Jason Koski/University Photography
From left, Jong-Hwi Lee, JiaQi Zhai, Hooyeon 'Haden' Lee and Yun Jiang in Upson Hall computer lab.

Cornell teams placed first, fifth and 18th out of 51 teams at the 2009 Association for Computing Machinery (ACM) Greater New York regional programming contest, Oct. 18 at Hofstra University in Hempstead, N.Y.

Cornell's first-place team will compete in the ACM International Collegiate Programming Contest at Harbin Engineering University in Harbin, China, Feb. 1-6, 2010. This will be the fourth year in a row that Cornell has been represented at the international competition.

"The last three times Cornell has gone to the international finals we have placed around 40th and 50th, but this year I think the team we have is going to do much better," said Hooyeon "Haden" Lee '10, who competed in the three previous contests and coached all three teams this year. "Many other teams in this competition submitted wrong answers to the judges, but none of the three Cornell teams made a mistake," he noted.

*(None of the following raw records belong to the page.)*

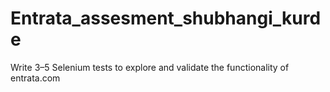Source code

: # Entrata_assesment_shubhangi_kurde
Write 3–5 Selenium tests to explore and validate the functionality of entrata.com
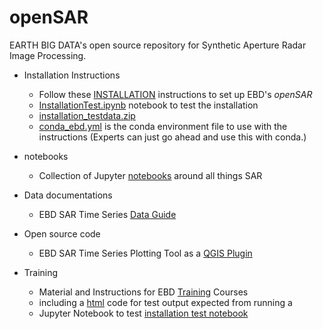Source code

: # openSAR
EARTH BIG DATA's open source repository for Synthetic Aperture Radar Image Processing. 

* Installation Instructions
  * Follow these [INSTALLATION](INSTALLATION.md) instructions to set up EBD's *openSAR*
  * [InstallationTest.ipynb](notebooks/InstallationTest.ipynb) notebook to test the installation
  * [installation_testdata.zip](data/installation_testdata.zip)
  * [conda_ebd.yml](conda_ebd.yml) is the conda environment file to use with the instructions (Experts can just go ahead and use this with conda.)
  
* notebooks
  * Collection of Jupyter [notebooks](notebooks) around all things SAR

* Data documentations
  * EBD SAR Time Series [Data Guide](doc/EBD_DataGuide.md)

* Open source code
  * EBD SAR Time Series Plotting Tool as a [QGIS Plugin](QGIS/plugins/)

* Training
  * Material and Instructions for EBD [Training](training) Courses
  * including a [html](training/html/InstallationTest.html) code for test output expected from running a 
  * Jupyter Notebook to test [installation test notebook](training/notebooks/InstallationTest.ipynb)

The regional contest presents teams of three students with nine problems that must be solved by writing a computer program. The team that solves the most problems in the shortest time wins. Problems include mathematical theory and puzzles, and in this case one semi-practical question: What's the least number of times you have to drop glass balls out of a tall building to find out how high you have to go to break them?

Cornell's first-place team, calling itself the "Big Red Bears" and comprising Jong Hwi Lee '10, Jiaqi Zhai '12 and Yun Jiang, a first-year Ph.D. candidate, solved all nine problems within 101 minutes; Columbia came in second at 136 minutes. The Cornell team also broke the previous Cornell record -- set by the 2007 team -- of 126 minutes.

Cornell's fifth-place team, the "Big Red Bees" -- Yu Cheng '12, Supasorn Suwajanakorn '11 and Pakawat Phalitnonkiat '11 -- also solved all nine problems, finishing at 268 minutes to be edged out by Columbia, Binghamton and Princeton teams.

The "Big Red Beans" -- Jae Yong Sung '11, Kyu-Young Kim '12 and Seok Hyun '12 -- solved five problems to place 18th.